Por que não pensar que, como seguidores da ideologia da Solidariedade, profissionais de todas as áreas acabarão descobrindo como se organizar?

Por que não pensar que a indignação, a esperança e a ousadia farão mais do que jogos de interesse, favores financeiros e discursos vazios?

Neste nosso saudável exercício de imaginação, o não voto representaria a tentativa de mudar radicalmente a realidade, o arrojo de trilhar um caminho nunca antes trilhado.

Onde daria tudo isso? Quase impossível prever. Imaginar o que aconteceria se ninguém votasse por indignação e desejo de transformação é bem mais difícil do que supor o que aconteceria se a abstenção se desse por desesperança.

O último cenário sugerido (cenário de indignações e solidariedade), quando contrastado com a realidade atual, certamente será descartado como ficção, como sonho, como delírio utópico. Mas não será disso mesmo que precisamos, de uma utopia?

Talvez, um dia, seremos capazes de acreditar que podemos fazer o que deve ser feito, de compreender que essa realidade oferecida é apenas umas das múltiplas realidades possíveis.

Nesse dia vamos enfim entender: admitir uma realidade única seria a negação da própria natureza humana, versátil, criativa e mutável, em busca de revelações.

Volto ao que falei no início do post anterior: a defesa do voto ou não-voto depende de onde você quer chegar.

Buscar apenas o possível é o mais razoável, é trilhar um caminho já conhecido, é sentir os dois pés em solo firme, é votar como se espera que votemos.

Mas se você pensa que o homem pode ser mais do que ele é, que não precisa aceitar a realidade que lhe ofereceram, que a organização do mundo é a mesma há séculos e que assim nunca funcionou muito bem, talvez você deva lutar por aquele dia, o dia em que ninguém votar.


quinta-feira, 2 de outubro de 2014

E se ninguém votar?



Mulheres em Luta

Outro dia resolvi meter o bedelho num interessante debate no Facebook. O debate se travava entre duas belas e inteligentes mulheres – o que, por si só, já tornaria qualquer debate interessante (menos sobre o Brad Pitt, você há de convir).

Uma das debatedoras levantou a seguinte hipótese: e se, nessa eleição, ninguém fosse votar?

Outra rebateu dizendo que apenas poderemos mudar a atual situação pelo voto.

Às duas somaram-se outras não menos belas e inteligentes mulheres, cada uma com um acréscimo ou argumento construtivo.

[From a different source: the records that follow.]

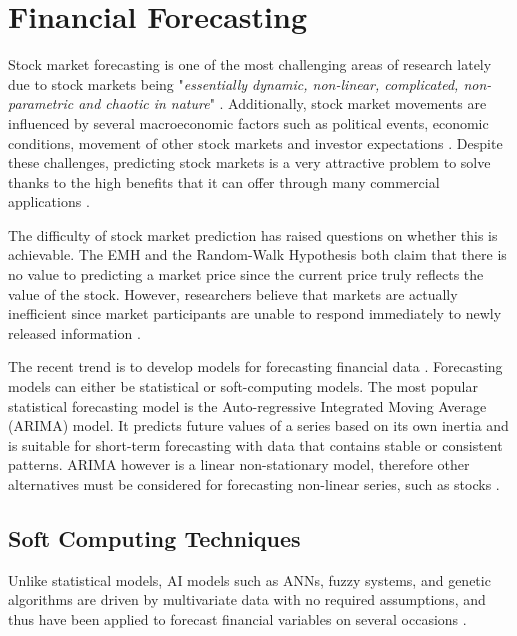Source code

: \documentclass{UoYCSproject}
\begin{document}
\section{Financial Forecasting}
Stock market forecasting is one of the most challenging areas of research lately due to stock markets being "\textit{essentially dynamic, non-linear, complicated, non-parametric and chaotic in nature}" \cite{tan2005brain}. Additionally, stock market movements are influenced by several macroeconomic factors such as political events, economic conditions, movement of other stock markets and investor expectations \cite{zhang2009stock}. Despite these challenges, predicting stock markets is a very attractive problem to solve thanks to the high benefits that it can offer through many commercial applications \cite{majhi2007stock}. 

The difficulty of stock market prediction has raised questions on whether this is achievable. The EMH and the Random-Walk Hypothesis both claim that there is no value to predicting a market price since the current price truly reflects the value of the stock. However, researchers believe that markets are actually inefficient since market participants are unable to respond immediately to newly released information \cite{jensen1978some}. 

The recent trend is to develop models for forecasting financial data \cite{majhi2007stock}. Forecasting models can either be statistical or soft-computing models. The most popular statistical forecasting model is the Auto-regressive Integrated Moving Average (ARIMA) model. It predicts future values of a series based on its own inertia and is suitable for short-term forecasting with data that contains stable or consistent patterns. ARIMA however is a linear non-stationary model, therefore other alternatives must be considered for forecasting non-linear series, such as stocks \cite{wang1996stock}. 

\subsection{Soft Computing Techniques}
Unlike statistical models, AI models such as ANNs, fuzzy systems, and genetic algorithms are driven by multivariate data with no required assumptions, and thus have been applied to forecast financial variables on several occasions \cite{zhong2017forecasting}. 
\end{document}
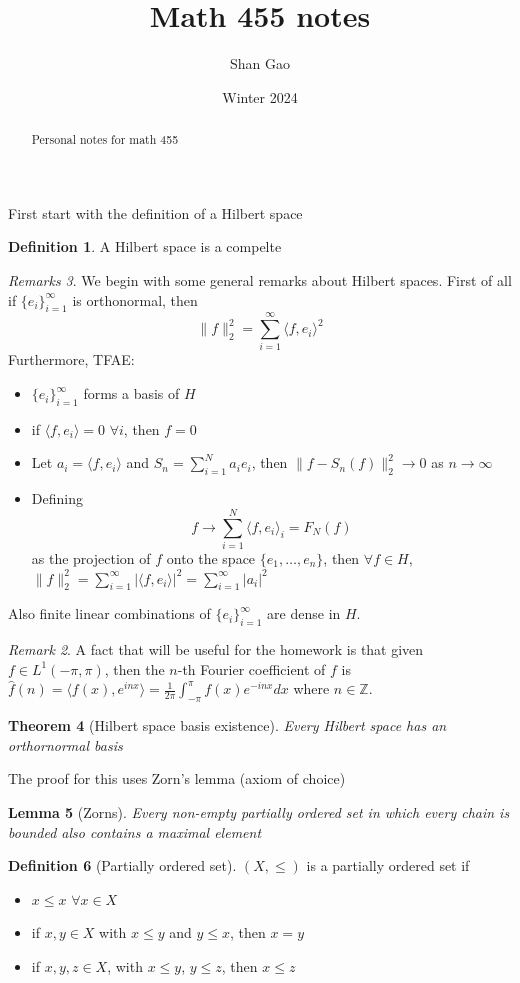 \documentclass[13pt]{article}
\title{Math 455 notes}
\author{Shan Gao}
\date{Winter 2024}  %
\newtheorem{theorem}{Theorem}
\newtheorem{lemma}[theorem]{Lemma}
\theoremstyle{definition}
\newtheorem{definition}[theorem]{Definition}
\theoremstyle{remark}
\newtheorem{remark}[theorem]{Remark}
\newtheorem{remarks}[theorem]{Remarks}
\begin{document}
\maketitle
\begin{abstract}
    Personal notes for math 455
\end{abstract}
First start with the definition of a Hilbert space
\begin{definition}
	A Hilbert space is a compelte 
\end{definition}
\begin{remarks}
    We begin with some general remarks about Hilbert spaces. First of all if $\{e_i\}_{i=1}^\infty$ is orthonormal, then 
    $$\|f\|_2^2 = \sum_{i=1}^\infty \langle f, e_i \rangle^2$$
    Furthermore, TFAE: 
    \begin{itemize}
        \item $\{e_i\}_{i=1}^\infty$ forms a basis of $H$
        \item if $\langle f,e_i \rangle = 0$ $\forall i$, then $f = 0$
        \item Let $a_i = \langle f, e_i \rangle$ and $S_n = \sum_{i=1}^N a_i e_i$, then $\|f - S_n(f)\|_2^2 \to 0$ as $n \to \infty$
        \item Defining
        $$ f \to \sum_{i=1}^N \langle f, e_i \rangle_i = F_N(f)$$ as the projection of $f$ onto the space $\{e_1,\ldots,e_n\}$, then $\forall f \in H$, $\|f\|_2^2 = \sum_{i=1}^\infty |\langle f, e_i \rangle|^2 = \sum_{i=1}^\infty |a_i|^2$
    \end{itemize}
    Also finite linear combinations of $\{e_i\}_{i=1}^\infty$ are dense in $H$.
\begin{remark}
    A fact that will be useful for the homework is that given $f \in L^1(-\pi, \pi)$, then the $n$-th Fourier coefficient of $f$ is $\hat{f}(n) = \langle f(x),e^{inx} \rangle = \frac{1}{2\pi} \int_{-\pi}^\pi f(x)e^{-inx}dx$ where $n \in \mathbb{Z}$.
\end{remark}
\end{remarks}

\begin{theorem}[Hilbert space basis existence] \label{thm:1}
    Every Hilbert space has an orthornormal basis
\end{theorem}
The proof for this uses Zorn's lemma (axiom of choice)
\begin{lemma}[Zorns]
    Every non-empty partially ordered set in which every chain is bounded also contains a maximal element
\end{lemma}
\begin{definition}[Partially ordered set]
    $(X, \leq)$ is a partially ordered set if 
    \begin{itemize}
        \item $x \leq x$ $\forall x \in X$
        \item if $x,y \in X$ with $x \leq y$ and $y \leq x$, then $x = y$
        \item if $x,y,z \in X$, with $x \leq y$, $y \leq z$, then $x \leq z$
    \end{itemize}
    
\end{definition}
\end{document}

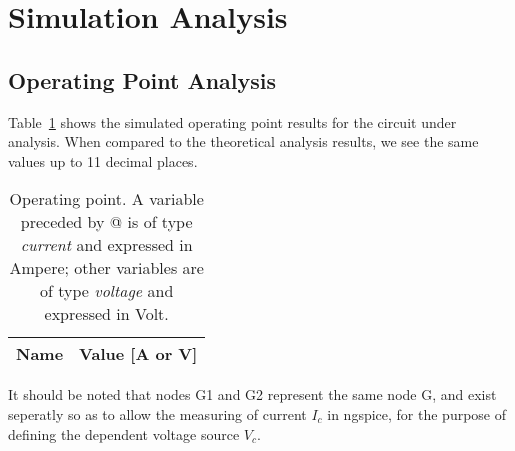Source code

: \section{Simulation Analysis}
\label{sec:simulation}

\subsection{Operating Point Analysis}

Table~\ref{tab:op} shows the simulated operating point results for the circuit
under analysis. When compared to the theoretical analysis results, we see the same values
up to 11 decimal places.

\begin{table}[h]
  \centering
  \begin{tabular}{|l|r|}
    \hline    
    {\bf Name} & {\bf Value [A or V]} \\ \hline
    
  \end{tabular}
  \caption{Operating point. A variable preceded by @ is of type {\em current}
    and expressed in Ampere; other variables are of type {\it voltage} and expressed in
    Volt.}
  \label{tab:op}
\end{table}

It should be noted that nodes G1 and G2 represent the same node G, and exist seperatly
so as to allow the measuring of current $I_c$ in ngspice, for the purpose of defining the
dependent voltage source $V_c$.

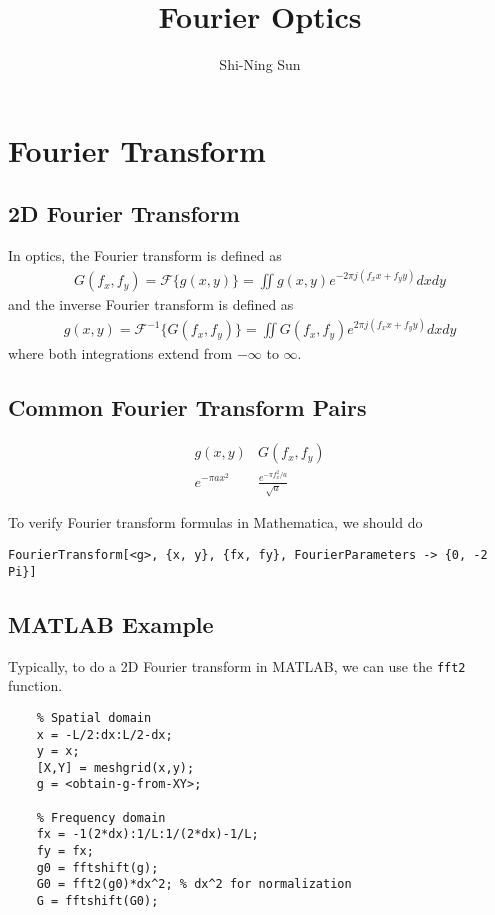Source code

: \documentclass{article}
\begin{document}
\title{Fourier Optics}
\author{Shi-Ning Sun}
\maketitle

\section{Fourier Transform}

\subsection{2D Fourier Transform}

In optics, the Fourier transform is defined as
\begin{align}
    G(f_x, f_y) = \mathcal{F}\{g(x, y)\} = \iint g(x, y) e^{-2\pi j(f_x x + f_y y)} dx dy
\end{align}
and the inverse Fourier transform is defined as
\begin{align}
    g(x, y) = \mathcal{F}^{-1}\{G(f_x, f_y)\} = \iint G(f_x, f_y) e^{2\pi j(f_x x + f_y y)} dx dy
\end{align} 
where both integrations extend from $-\infty$ to $\infty$.

\subsection{Common Fourier Transform Pairs}

$$
\begin{array}{c|c}
    g(x, y) & G(f_x, f_y) \\
    \hline
    e^{-\pi a x^2} & \frac{e^{-\pi f_x^2 / a}}{\sqrt{a}}
\end{array}
$$

To verify Fourier transform formulas in Mathematica, we should do

\begin{verbatim}
FourierTransform[<g>, {x, y}, {fx, fy}, FourierParameters -> {0, -2 Pi}]
\end{verbatim}

\subsection{MATLAB Example}

Typically, to do a 2D Fourier transform in MATLAB, we can use the {\tt fft2} function.
\begin{verbatim}
    % Spatial domain
    x = -L/2:dx:L/2-dx;
    y = x;
    [X,Y] = meshgrid(x,y);
    g = <obtain-g-from-XY>;

    % Frequency domain
    fx = -1(2*dx):1/L:1/(2*dx)-1/L;
    fy = fx;
    g0 = fftshift(g);
    G0 = fft2(g0)*dx^2; % dx^2 for normalization
    G = fftshift(G0);
\end{verbatim}
\end{document}
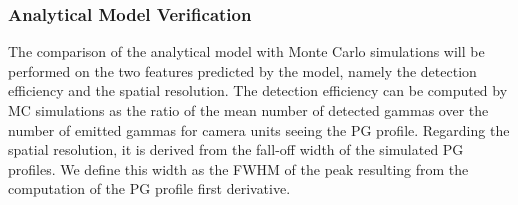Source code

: \documentclass[a4paper,english,12pt]{article}
\newcommand{\mr}[2]{\multirow{#1}{*}{#2}}
\begin{document}




\subsubsection{Analytical Model Verification}

The comparison of the analytical model with Monte Carlo simulations will be performed on the two features predicted by the model, namely the detection efficiency and the spatial resolution. The detection efficiency can be computed by MC simulations as the ratio of the mean number of detected gammas over the number of emitted gammas for camera units seeing the PG profile. Regarding the spatial resolution, it is derived from the fall-off width of the simulated PG profiles. We define this width as the FWHM of the peak resulting from the computation of the PG profile first derivative. 
\end{document}
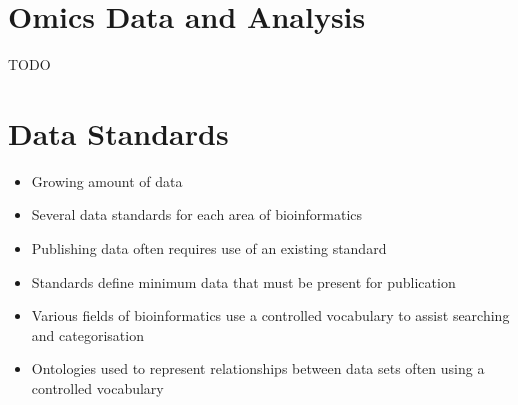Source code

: \documentclass[a4paper]{article}
\begin{document}
\section{Omics Data and Analysis}

TODO

\section{Data Standards}

\begin{itemize}
  \item
    Growing amount of data

  \item
    Several data standards for each area of bioinformatics

  \item
    Publishing data often requires use of an existing standard

  \item
    Standards define minimum data that must be present for publication

  \item
    Various fields of bioinformatics use a controlled vocabulary to assist
    searching and categorisation

  \item
    Ontologies used to represent relationships between data sets often using a
    controlled vocabulary
\end{itemize}
\end{document}
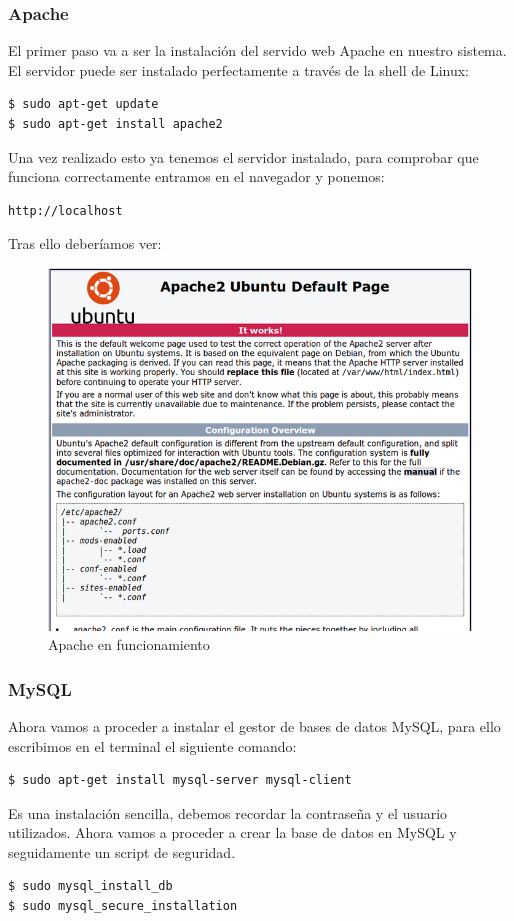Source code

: \subsubsection{Apache}
El primer paso va a ser la instalación del servido web Apache en nuestro sistema. El servidor puede ser instalado perfectamente a través de la shell de Linux:
\begin{lstlisting}[language=bash,keywordstyle=\color{black}]
$ sudo apt-get update
$ sudo apt-get install apache2
\end{lstlisting}
Una vez realizado esto ya tenemos el servidor instalado, para comprobar que funciona correctamente entramos en el navegador y ponemos: 
\begin{lstlisting}[language=bash,keywordstyle=\color{black}]
http://localhost
\end{lstlisting}
Tras ello deberíamos ver:
\begin{figure}
\centering
\includegraphics[width=.9\textwidth]{img/apache}
\caption{Apache en funcionamiento}
\label{fig:Apache}
\end{figure}

\subsubsection{MySQL}
Ahora vamos a proceder a instalar el gestor de bases de datos MySQL, para ello   escribimos en el terminal el siguiente comando:
\begin{lstlisting}[language=bash,keywordstyle=\color{black}]
$ sudo apt-get install mysql-server mysql-client
\end{lstlisting}
Es una instalación sencilla, debemos recordar la contraseña y el usuario utilizados.
Ahora vamos a proceder a crear la base de datos en MySQL y  seguidamente un script de seguridad.
\begin{lstlisting}[language=bash,keywordstyle=\color{black}]
$ sudo mysql_install_db
$ sudo mysql_secure_installation
\end{lstlisting}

Eu, por segurança, prefiro ficar em cima do muro. Digo que, a princípio, ambas tem razão. Tudo vai depender de onde você quer chegar.

Neste texto tentarei dar minha contribuição ao debate. Analisarei apenas a réplica, ou seja, a ideia de que sim,


O voto é sua arma

Se você acredita que, um dia, algum de nossos eleitos cumprirá promessas de campanha, então o voto é o mais importante artigo de seu arsenal. Use-o com precisão, escolha e atinja o alvo conforme sua mira e convicções.

Não apenas cumpra com seu dever cívico, não apenas exerça seu direito de votar, mas cobre, acompanhe, informe-se.

Antes de repetir palavras de ordem, aprenda sobre democracia, aprenda a argumentar sem ofensas e sem se sentir ofendido.

Analise, despido de preconceitos, o que você - e somente você - pensa a respeito do mundo, a respeito de política e das mais diversas formas de governo e maneiras de governar.


Não se obrigue a pensar o que outros pensam. Não acredite em tudo o que ouve. Tudo o que é dito é a versão de alguém. Tenha a plena consciência que você não deve acreditar na imprensa.

A imprensa é patrocinada pelos donos do poder. Portanto, ela apenas noticia o que o eles querem. O poder na mídia, você sabe, não é o governo. São os queridos patrocinadores (da imprensa - e também do governo).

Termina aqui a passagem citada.